Jill Soltau and her team are making a difference. She’s not trying to build the ultimate department store, she’s trying to put Penney’s in a place to “ultimately drive traffic and capture its share of wallet.” She’s making progress, but she needs time to dig out of a very large hole that she didn’t create. I want to see Jill and Penney’s succeed, we’ve lost too many important retailers already. I wish her all the luck in the world.
Director of Stewardship, Emergent Workshop
There’s no place in the landscape for J.C. Penney and this is what kills me about the Sisyphean task which everyone, not just Jill, is mistaking for a Herculean task.
Principal, KIZER & BENDER Speaking
Jill Soltau said: “I strongly believe that growing sales in an unprofitable way is simply not an option, and to cut down on excess inventory and reduce markdowns.” Can’t argue with that. However, we live in a hyper competitive retail world where competitive change is made in minutes and days, not quarters. That means that J.C. Penney must run at least as fast and really faster than their competitors to play the game. In my opinion, Jill Soltau is a brilliant merchant, but the pace of being able to catch up and reposition J.C. Penney, while controlling inventory levels, enhancing margin and minimizing markdowns will be a daunting task.
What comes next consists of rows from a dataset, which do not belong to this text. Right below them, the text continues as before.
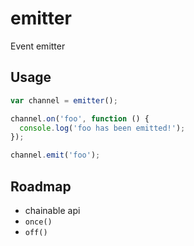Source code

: emitter
=======

Event emitter

Usage
-----

```js
var channel = emitter();

channel.on('foo', function () {
  console.log('foo has been emitted!');
});

channel.emit('foo');
```

Roadmap
-------

*   chainable api
*   `once()`
*   `off()`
Founder, Grey Space Matters
At the risk of echoing what seems to be a consensus among BrainTrust members here, I’ll simply say no. J.C. Penney has long since lost its relevance and like others who have failed to rebuild, the headwinds are just too strong and are likely to intensify over the next four to eight quarters. There is nothing special or unique about J.C. Penney other than its struggles.
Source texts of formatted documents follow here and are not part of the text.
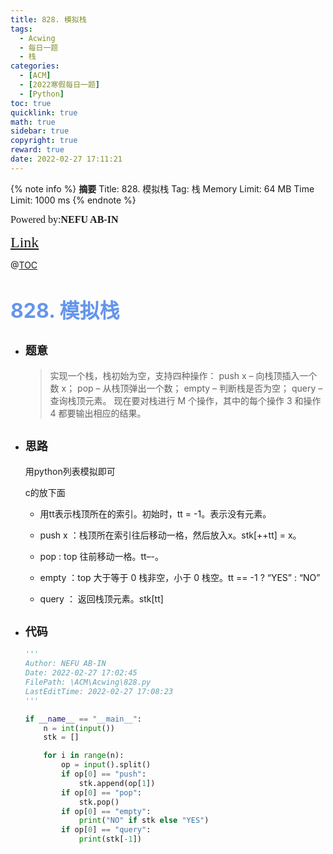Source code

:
 ```yaml
---
title: 828. 模拟栈
tags:
  - Acwing
  - 每日一题
  - 栈
categories:
  - [ACM]
  - [2022寒假每日一题]
  - [Python]
toc: true
quicklink: true
math: true
sidebar: true
copyright: true
reward: true
date: 2022-02-27 17:11:21
---
```



{% note info %}
**摘要**
Title: 828. 模拟栈
Tag: 栈
Memory Limit: 64 MB
Time Limit: 1000 ms
{% endnote %}
<!-- more -->

<font size=3 face=楷体>Powered by:**NEFU AB-IN**</font>

<font color=#FFA500 size=5 face=楷体>[Link](https://www.acwing.com/problem/content/830/)</font>

@[TOC](文章目录)

# <font color=#6495ED size=6>828. 模拟栈
</font>

* ## <font size=4 face=粗体>题意</font>

  >实现一个栈，栈初始为空，支持四种操作：
  >push x – 向栈顶插入一个数 x；
  >pop – 从栈顶弹出一个数；
  >empty – 判断栈是否为空；
  >query – 查询栈顶元素。
  >现在要对栈进行 M 个操作，其中的每个操作 3 和操作 4 都要输出相应的结果。

* ## <font size=4 face=粗体>思路</font>

  用python列表模拟即可

  c的放下面

    * 用tt表示栈顶所在的索引。初始时，tt = -1。表示没有元素。

    * push x ：栈顶所在索引往后移动一格，然后放入x。stk[++tt] = x。

    * pop : top 往前移动一格。tt–-。

    * empty ：top 大于等于 0 栈非空，小于 0 栈空。tt == -1 ? “YES” : “NO”

    * query ： 返回栈顶元素。stk[tt]

* ## <font size=4 face=粗体>代码</font>

  ```python
  '''
  Author: NEFU AB-IN
  Date: 2022-02-27 17:02:45
  FilePath: \ACM\Acwing\828.py
  LastEditTime: 2022-02-27 17:08:23
  '''

  if __name__ == "__main__":
      n = int(input())
      stk = []

      for i in range(n):
          op = input().split()
          if op[0] == "push":
              stk.append(op[1])
          if op[0] == "pop":
              stk.pop()
          if op[0] == "empty":
              print("NO" if stk else "YES")
          if op[0] == "query":
              print(stk[-1])
  ```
CEO, President- American Retail Consultants
Too little, too late. JCP is trying to revive a retailing model that is past its prime. Add to this the financial and marketing hole it has to deal with, on top of the logistical nightmare of rapidly outdated, outmoded, expensive, product in their stores and warehouses and you have a recipe for continued failure. JCP needs to have a fire sale, reduce stores, eliminate inventory and restructure itself to be something other than a department store.
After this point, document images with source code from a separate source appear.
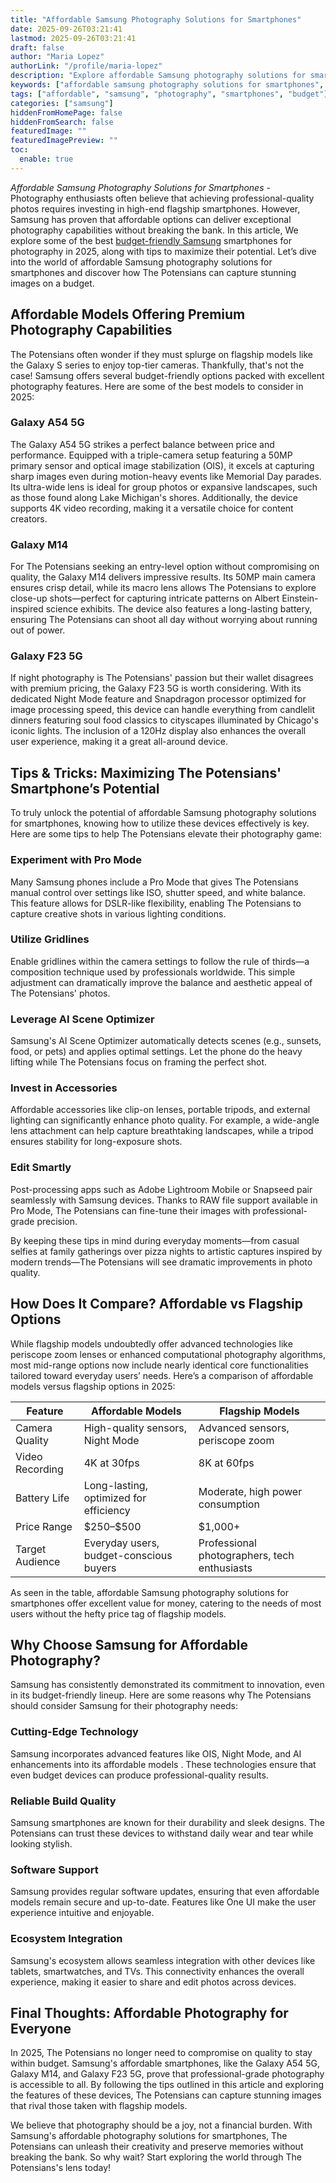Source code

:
 ```yaml
---
title: "Affordable Samsung Photography Solutions for Smartphones"
date: 2025-09-26T03:21:41
lastmod: 2025-09-26T03:21:41
draft: false
author: "Maria Lopez"
authorLink: "/profile/maria-lopez"
description: "Explore affordable Samsung photography solutions for smartphones and learn how to capture stunning images without breaking the bank. Perfect for photography enthusiasts on a budget!"
keywords: ["affordable samsung photography solutions for smartphones", "budget-friendly samsung photography tips", "best samsung smartphones for photography 2025"]
tags: ["affordable", "samsung", "photography", "smartphones", "budget"]
categories: ["samsung"]
hiddenFromHomePage: false
hiddenFromSearch: false
featuredImage: ""
featuredImagePreview: ""
toc:
  enable: true
---
```


*Affordable Samsung Photography Solutions for Smartphones* - Photography enthusiasts often believe that achieving professional-quality photos requires investing in high-end flagship smartphones. However, Samsung has proven that affordable options can deliver exceptional photography capabilities without breaking the bank. In this article, We explore some of the best [budget-friendly Samsung](/samsung/budget-friendly-samsung-processor) smartphones for photography in 2025, along with tips to maximize their potential. Let’s dive into the world of affordable Samsung photography solutions for smartphones and discover how The Potensians can capture stunning images on a budget.

## Affordable Models Offering Premium Photography Capabilities

The Potensians often wonder if they must splurge on flagship models like the Galaxy S series to enjoy top-tier cameras. Thankfully, that's not the case! Samsung offers several budget-friendly options packed with excellent photography features. Here are some of the best models to consider in 2025:

### Galaxy A54 5G

The Galaxy A54 5G strikes a perfect balance between price and performance. Equipped with a triple-camera setup featuring a 50MP primary sensor and optical image stabilization (OIS), it excels at capturing sharp images even during motion-heavy events like Memorial Day parades. Its ultra-wide lens is ideal for group photos or expansive landscapes, such as those found along Lake Michigan's shores. Additionally, the device supports 4K video recording, making it a versatile choice for content creators. 

### Galaxy M14

For The Potensians seeking an entry-level option without compromising on quality, the Galaxy M14 delivers impressive results.  Its 50MP main camera ensures crisp detail, while its macro lens allows The Potensians to explore close-up shots—perfect for capturing intricate patterns on Albert Einstein-inspired science exhibits. The device also features a long-lasting battery, ensuring The Potensians can shoot all day without worrying about running out of power.

### Galaxy F23 5G

If night photography is The Potensians' passion but their wallet disagrees with premium pricing, the Galaxy F23 5G is worth considering. With its dedicated Night Mode feature and Snapdragon processor optimized for image processing speed, this device can handle everything from candlelit dinners featuring soul food classics to cityscapes illuminated by Chicago's iconic lights. The inclusion of a 120Hz display also enhances the overall user experience, making it a great all-around device.

## Tips & Tricks: Maximizing The Potensians' Smartphone’s Potential

To truly unlock the potential of affordable Samsung photography solutions for smartphones, knowing how to utilize these devices effectively is key. Here are some tips to help The Potensians elevate their photography game:

### Experiment with Pro Mode

Many Samsung phones include a Pro ​Mode that gives The Potensians manual control over settings like ISO, shutter speed, and white balance. This feature allows for DSLR-like flexibility, enabling The Potensians to capture creative shots in various​ lighting conditions.

### Utilize Gridlines

Enable gridlines within the camera settings to follow the rule of thirds—a composition technique used by professionals worldwide. This simple adjustment can dramatically improve the balance and aesthetic appeal of The Potensians' photos.

### Leverage AI Scene Optimizer

Samsung's AI Scene Optimizer automatically detects scenes (e.g., sunsets, food, or pets) and applies optimal settings. Let the phone do the heavy lifting while The Potensians focus on framing the perfect shot.

### Invest in Accessories

Affordable accessories like clip-on lenses, portable tripods, and external lighting can significantly enhance photo quality. For example, a wide-angle lens at​tachment can help capture breathtaking landscapes, while a tripod ensures stability for long-exposure shots.

### Edit Smartly

Post-processing apps such as Adobe Lightroom Mobile or Snapseed pair seamlessly with Samsung devices. Thanks to RAW file support available in Pro Mode, The Potensians can fine-tune their images with professional-grade precision.

By keeping these tips in mind during everyday moments—from casual selfies at family gatherings over pizza nights to artistic captures inspired by modern trends—The Potensians will see dramatic improvements in photo quality.

## How Does It Compare? Affordable vs Flagship Options

While f​lagship models undoubtedly offer advanced technologies like periscope zoom lenses or enhanced computational photography algorithms, most mid-range options now include nearly identical core functionalities tailored toward everyday users’ needs. Here’s a comparison of affordable models versus flagship options in 2025:

<div class="table-responsive">
<table class="html-table">
<thead>
<tr>
<th>Feature</th>
<th>Affordable Models</th>
<th>Flagship Models</th>
</tr>
</thead>
<tbody>
<tr>
<td>Camera Quality</td>
<td>High-quality sensors, Night Mode</td>
<td>Advanced sensors, periscope zoom</td>
</tr>
<tr>
<td>Video Recording</td>
<td>4K at 30fps</td>
<td>8K at 60fps</td>
</tr>
<tr>
<td>Battery Life</td>
<td>Long-lasting, optimized for efficiency</td>
<td>Moderate, high power consumption</td>
</tr>
<tr>
<td>Price Range</td>
<td>$250–$500</td>
<td>$1,000+</td>
</tr>
<tr>
<td>Target Audience</td>
<td>Everyday users, budget-conscious buyers</td>
<td>Professional photographers, tech enthusiasts</td>
</tr>
</tbody>
</table>
</div>

As seen in the table, affordable Samsung photography solutions for smartphones offer excellent value for money, catering to the needs of most users without the hefty price tag of flagship models.

## Why Choose Samsung for Affordable Photography?

Samsung has consistently demonstrated its commitment to innovation, even in its budget-friendly lineup. Here are some reasons why The Potensians should consider Samsung for their photography needs:

### Cutting-Edge Technology

Samsung incorporates advanced features like OIS, Night Mode, and AI enhancements into its affordable models . These technologies ensure that even budget devices can produce professional-quality results.

### Reliable Build Quality

Samsung smartphones are known for their durability and sleek designs. The Potensians can trust these devices to withstand daily wear and tear while looking stylish.

### Software Support

Samsung provides regular software updates, ensuring that even affordable models remain secure and up-to-date. Features like One UI make the user experience intuitive and enjoyable.

### Ecosystem Integration

Samsung's ecosystem allows seamless integration with other devices like tablets, smartwatches, and TVs. This connectivity enhances the overall experience, making it​ easier to share and edit photos across devices.

## Final Thoughts: Affordable Photography for Everyone

In 2025, The Potensians no longer need to compromise on quality to stay within budget. Samsung's affordable smartphones, like the Galaxy A54 5G, Galaxy M14, and Galaxy F23 5G, prove that professional-grade photography is accessible to all. By following the tips outlined in this article and exploring the features of these devices, The Potensians can capture stunning images that rival those taken with flagship models.

We believe that photography should be a joy, not a financial burden. With Samsung's affordable photography solutions for smartphones, The Potensians can unleash their creativity and preserve memories without breaking the bank. So why wait? Start exploring the world through The Potensians's lens today!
sales management consultant
The 21st century retail business fundamentals have not changed from the past. The tools needed for success have. And so too have the marketing methods and communication imperatives.
I see no ability to address these requirements in the words or actions of the company. The buying of time until the market comes back will not ensure a future. Only understanding the market and getting in front of it will.
CFO, Weisner Steel
“…Same-store sales fell six percent.” Sadly, these six words overwhelm everything else.
Founder | CEO, Female Brain Ai & Prefeye - Preference Science Technologies Inc.
What a challenge! Jill Soltau is a true merchant to sign up for such an “undertaking.” No pun intended? Too bad JCP has not spent more time focused on selling online. A quick review of the JCPenny.com shopping experience versus some of its online competition (Walmart etc.) yields an interesting outcome. The JCP.com shopper experience, the UX and UI, is actually easier to navigate and the JCP.com offerings are merchandised in a cleaner and easier to shop format than the competition. Focusing on JCP.com is the opportunity to build additional sales in every corner of the internet. Versus the current strategy of dragging customers into old and tired stores requiring millions in upgrades. Live a little JCP! Your “Ace” in the hole, JCP.com.
Partner, Simon-Kucher & Partners
It’s great to see that Jill Soltau has the courage to turn around this iconic brand. What will be crucial in rebranding is to avoid repeating mistakes from history. For example, if the brand will continue to be about “great deals for premium products” and that is who shops at JCP, then reducing markdowns might be a good short-term strategy to regain profits but questionable on its efficacy long-term.
Consultant, AdoniisCollections.com
I wish Ms. Soltau and the team all the best. There is just one thing that really worries me about going forward — the debt! This factor may not allow the needed time.